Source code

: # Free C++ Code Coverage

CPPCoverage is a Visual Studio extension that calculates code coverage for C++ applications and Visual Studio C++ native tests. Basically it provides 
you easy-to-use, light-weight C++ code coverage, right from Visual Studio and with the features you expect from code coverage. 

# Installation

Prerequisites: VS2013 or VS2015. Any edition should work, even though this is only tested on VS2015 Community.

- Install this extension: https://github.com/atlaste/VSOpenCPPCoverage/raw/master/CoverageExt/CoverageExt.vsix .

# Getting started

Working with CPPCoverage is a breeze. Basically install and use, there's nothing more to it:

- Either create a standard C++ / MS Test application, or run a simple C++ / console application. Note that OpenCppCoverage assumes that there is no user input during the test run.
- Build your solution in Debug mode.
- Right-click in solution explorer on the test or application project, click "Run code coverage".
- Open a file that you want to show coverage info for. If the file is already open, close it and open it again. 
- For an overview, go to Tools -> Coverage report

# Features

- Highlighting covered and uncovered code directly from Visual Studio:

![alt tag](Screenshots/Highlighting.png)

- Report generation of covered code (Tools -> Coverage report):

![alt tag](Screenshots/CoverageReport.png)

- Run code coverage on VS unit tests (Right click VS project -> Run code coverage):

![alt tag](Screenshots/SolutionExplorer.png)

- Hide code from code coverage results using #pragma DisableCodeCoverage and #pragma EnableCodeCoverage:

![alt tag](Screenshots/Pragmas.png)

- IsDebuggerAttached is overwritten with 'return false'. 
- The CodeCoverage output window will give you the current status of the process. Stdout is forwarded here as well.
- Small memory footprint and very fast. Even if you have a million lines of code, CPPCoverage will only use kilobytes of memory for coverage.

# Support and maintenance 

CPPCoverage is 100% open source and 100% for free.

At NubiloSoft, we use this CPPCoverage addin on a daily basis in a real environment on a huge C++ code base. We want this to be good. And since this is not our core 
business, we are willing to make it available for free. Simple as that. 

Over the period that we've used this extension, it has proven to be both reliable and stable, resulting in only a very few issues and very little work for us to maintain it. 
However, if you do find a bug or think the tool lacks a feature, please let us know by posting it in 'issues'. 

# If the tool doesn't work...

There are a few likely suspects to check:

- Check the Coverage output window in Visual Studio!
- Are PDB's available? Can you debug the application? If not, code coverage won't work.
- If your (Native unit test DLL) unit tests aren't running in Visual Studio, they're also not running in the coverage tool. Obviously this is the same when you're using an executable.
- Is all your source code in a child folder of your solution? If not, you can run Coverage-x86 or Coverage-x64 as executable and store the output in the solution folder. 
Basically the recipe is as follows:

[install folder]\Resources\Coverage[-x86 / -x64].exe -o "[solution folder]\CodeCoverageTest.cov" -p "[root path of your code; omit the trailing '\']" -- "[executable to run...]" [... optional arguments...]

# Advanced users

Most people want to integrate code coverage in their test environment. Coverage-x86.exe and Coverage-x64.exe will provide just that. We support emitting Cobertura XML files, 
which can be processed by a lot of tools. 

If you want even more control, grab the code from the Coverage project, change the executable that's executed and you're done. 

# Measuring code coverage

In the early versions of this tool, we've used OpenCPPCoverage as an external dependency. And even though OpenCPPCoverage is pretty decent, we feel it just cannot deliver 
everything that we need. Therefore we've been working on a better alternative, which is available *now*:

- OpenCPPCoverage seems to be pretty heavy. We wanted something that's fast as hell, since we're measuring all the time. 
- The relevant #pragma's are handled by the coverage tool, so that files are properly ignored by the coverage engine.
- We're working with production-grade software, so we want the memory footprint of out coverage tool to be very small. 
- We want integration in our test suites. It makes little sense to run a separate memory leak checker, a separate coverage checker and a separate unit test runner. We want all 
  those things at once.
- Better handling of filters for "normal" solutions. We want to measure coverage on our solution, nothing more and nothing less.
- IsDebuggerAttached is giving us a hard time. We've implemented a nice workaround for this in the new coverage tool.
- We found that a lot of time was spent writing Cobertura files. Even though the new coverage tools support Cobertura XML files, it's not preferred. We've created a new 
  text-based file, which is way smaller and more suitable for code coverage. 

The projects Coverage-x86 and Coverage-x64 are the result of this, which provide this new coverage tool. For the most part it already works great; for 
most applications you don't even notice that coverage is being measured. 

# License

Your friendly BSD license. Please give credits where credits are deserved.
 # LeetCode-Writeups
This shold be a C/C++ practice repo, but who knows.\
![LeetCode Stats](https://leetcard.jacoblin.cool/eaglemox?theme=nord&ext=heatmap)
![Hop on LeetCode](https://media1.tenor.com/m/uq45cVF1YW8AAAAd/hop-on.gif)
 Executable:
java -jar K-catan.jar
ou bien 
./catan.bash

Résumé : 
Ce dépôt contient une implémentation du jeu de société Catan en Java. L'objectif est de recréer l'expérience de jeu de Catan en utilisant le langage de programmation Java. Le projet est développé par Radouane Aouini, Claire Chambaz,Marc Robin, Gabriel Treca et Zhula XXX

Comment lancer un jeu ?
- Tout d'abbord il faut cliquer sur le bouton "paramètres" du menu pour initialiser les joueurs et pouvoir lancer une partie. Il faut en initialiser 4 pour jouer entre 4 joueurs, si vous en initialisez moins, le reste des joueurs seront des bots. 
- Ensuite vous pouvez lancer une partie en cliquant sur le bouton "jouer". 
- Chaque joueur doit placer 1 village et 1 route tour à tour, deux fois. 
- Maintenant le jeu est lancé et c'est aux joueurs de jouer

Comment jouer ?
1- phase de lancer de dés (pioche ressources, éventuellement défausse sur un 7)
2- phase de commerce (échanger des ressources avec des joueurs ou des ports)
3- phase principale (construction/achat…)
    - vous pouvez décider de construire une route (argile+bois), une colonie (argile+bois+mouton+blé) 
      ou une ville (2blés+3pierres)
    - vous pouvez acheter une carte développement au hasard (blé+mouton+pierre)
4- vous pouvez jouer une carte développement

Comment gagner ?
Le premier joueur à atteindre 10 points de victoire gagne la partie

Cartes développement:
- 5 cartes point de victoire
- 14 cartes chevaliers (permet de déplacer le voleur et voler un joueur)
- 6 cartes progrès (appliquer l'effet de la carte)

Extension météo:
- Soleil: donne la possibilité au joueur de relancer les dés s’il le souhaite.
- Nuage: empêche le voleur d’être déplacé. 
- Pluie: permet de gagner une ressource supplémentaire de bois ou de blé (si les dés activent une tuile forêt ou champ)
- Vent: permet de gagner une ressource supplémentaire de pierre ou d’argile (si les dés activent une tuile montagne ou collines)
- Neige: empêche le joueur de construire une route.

▸ **TASK REQUIREMENTS**
Look through the data above and return each line where the string "gagner" occurs.

▸ **ANSWER TO THE PROBLEM**
Comment gagner ?
- Pluie: permet de gagner une ressource supplémentaire de bois ou de blé (si les dés activent une tuile forêt ou champ)
- Vent: permet de gagner une ressource supplémentaire de pierre ou d’argile (si les dés activent une tuile montagne ou collines)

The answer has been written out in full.